Write out all the entries word for word, but skip any images.
=== RECORDS SHOWN ===
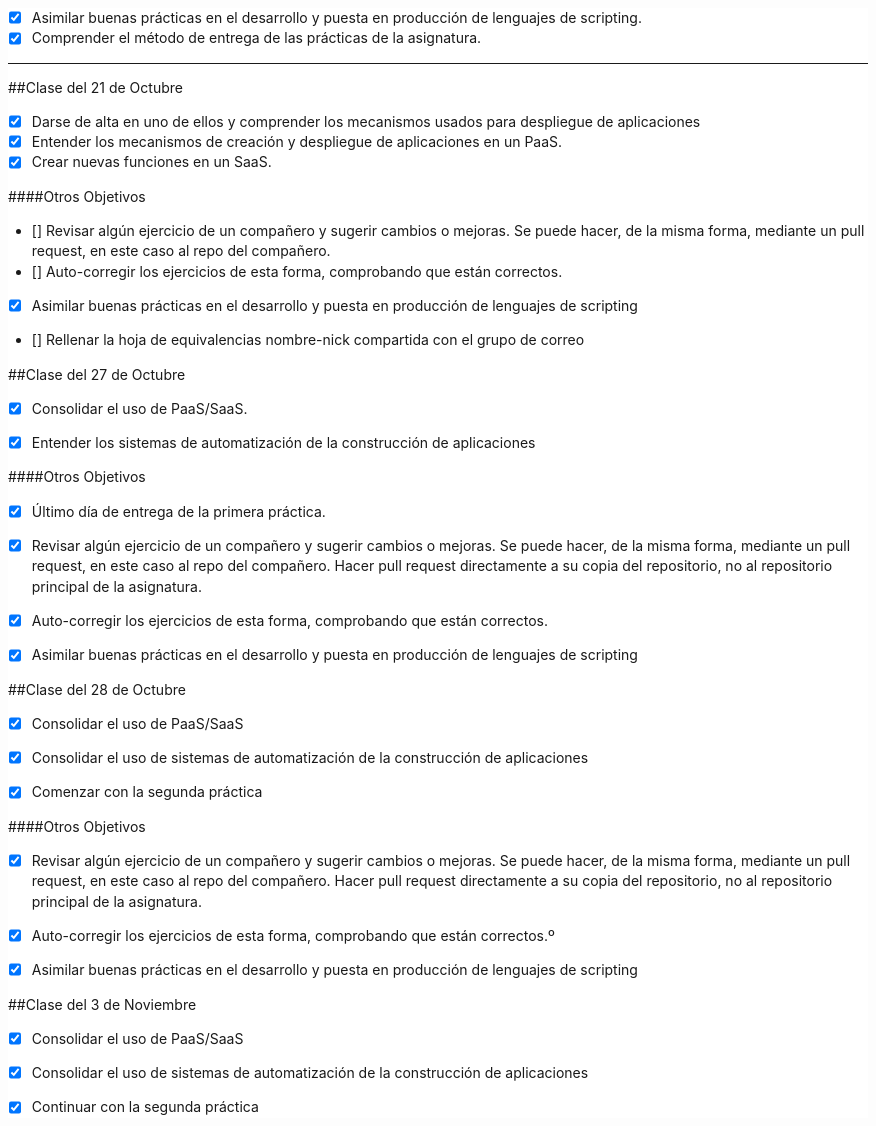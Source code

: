- [x] Asimilar buenas prácticas en el desarrollo y puesta en producción de lenguajes de scripting.
- [x] Comprender el método de entrega de las prácticas de la asignatura.

***

##Clase del 21 de Octubre
- [x] Darse de alta en uno de ellos y comprender los mecanismos usados para despliegue de aplicaciones
- [x] Entender los mecanismos de creación y despliegue de aplicaciones en un PaaS.
- [x] Crear nuevas funciones en un SaaS.

####Otros Objetivos
- [] Revisar algún ejercicio de un compañero y sugerir cambios o mejoras. Se puede hacer, de la misma forma, mediante un pull request, en este caso al repo del compañero.
- [] Auto-corregir los ejercicios de esta forma, comprobando que están correctos.
- [x] Asimilar buenas prácticas en el desarrollo y puesta en producción de lenguajes de scripting
- [] Rellenar la hoja de equivalencias nombre-nick compartida con el grupo de correo

##Clase del 27 de Octubre

 - [x]   Consolidar el uso de PaaS/SaaS.
 
 - [x]  Entender los sistemas de automatización de la construcción de aplicaciones

####Otros Objetivos

 - [x] Último día de entrega de la primera práctica.
 
 - [x]   Revisar algún ejercicio de un compañero y sugerir cambios o mejoras. Se puede hacer, de la misma forma, mediante un pull request, en este caso al repo del compañero. Hacer pull request directamente a su copia del repositorio, no al repositorio principal de la asignatura.
 
 - [x]   Auto-corregir los ejercicios de esta forma, comprobando que están correctos.
 
 - [x]   Asimilar buenas prácticas en el desarrollo y puesta en producción de lenguajes de scripting

##Clase del 28 de Octubre

- [x] Consolidar el uso de PaaS/SaaS

- [x] Consolidar el uso de sistemas de automatización de la construcción de aplicaciones

- [x] Comenzar con la segunda práctica

####Otros Objetivos

- [x] Revisar algún ejercicio de un compañero y sugerir cambios o mejoras. Se puede hacer, de la misma forma, mediante un pull request, en este caso al repo del compañero. Hacer pull request directamente a su copia del repositorio, no al repositorio principal de la asignatura. 

- [x] Auto-corregir los ejercicios de esta forma, comprobando que están correctos.º

- [x] Asimilar buenas prácticas en el desarrollo y puesta en producción de lenguajes de scripting

##Clase del 3 de Noviembre

- [x] Consolidar el uso de PaaS/SaaS

- [x] Consolidar el uso de sistemas de automatización de la construcción de aplicaciones

- [x] Continuar con la segunda práctica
===
EXERCISE RESULT –
Source code

:- [x] Asimilar buenas prácticas en el desarrollo y puesta en producción de lenguajes de scripting.
- [x] Comprender el método de entrega de las prácticas de la asignatura.

***

##Clase del 21 de Octubre
- [x] Darse de alta en uno de ellos y comprender los mecanismos usados para despliegue de aplicaciones
- [x] Entender los mecanismos de creación y despliegue de aplicaciones en un PaaS.
- [x] Crear nuevas funciones en un SaaS.

####Otros Objetivos
- [] Revisar algún ejercicio de un compañero y sugerir cambios o mejoras. Se puede hacer, de la misma forma, mediante un pull request, en este caso al repo del compañero.
- [] Auto-corregir los ejercicios de esta forma, comprobando que están correctos.
- [x] Asimilar buenas prácticas en el desarrollo y puesta en producción de lenguajes de scripting
- [] Rellenar la hoja de equivalencias nombre-nick compartida con el grupo de correo

##Clase del 27 de Octubre

 - [x]   Consolidar el uso de PaaS/SaaS.
 
 - [x]  Entender los sistemas de automatización de la construcción de aplicaciones

####Otros Objetivos

 - [x] Último día de entrega de la primera práctica.
 
 - [x]   Revisar algún ejercicio de un compañero y sugerir cambios o mejoras. Se puede hacer, de la misma forma, mediante un pull request, en este caso al repo del compañero. Hacer pull request directamente a su copia del repositorio, no al repositorio principal de la asignatura.
 
 - [x]   Auto-corregir los ejercicios de esta forma, comprobando que están correctos.
 
 - [x]   Asimilar buenas prácticas en el desarrollo y puesta en producción de lenguajes de scripting

##Clase del 28 de Octubre

- [x] Consolidar el uso de PaaS/SaaS

- [x] Consolidar el uso de sistemas de automatización de la construcción de aplicaciones

- [x] Comenzar con la segunda práctica

####Otros Objetivos

- [x] Revisar algún ejercicio de un compañero y sugerir cambios o mejoras. Se puede hacer, de la misma forma, mediante un pull request, en este caso al repo del compañero. Hacer pull request directamente a su copia del repositorio, no al repositorio principal de la asignatura. 

- [x] Auto-corregir los ejercicios de esta forma, comprobando que están correctos.º

- [x] Asimilar buenas prácticas en el desarrollo y puesta en producción de lenguajes de scripting

##Clase del 3 de Noviembre

- [x] Consolidar el uso de PaaS/SaaS

- [x] Consolidar el uso de sistemas de automatización de la construcción de aplicaciones

- [x] Continuar con la segunda práctica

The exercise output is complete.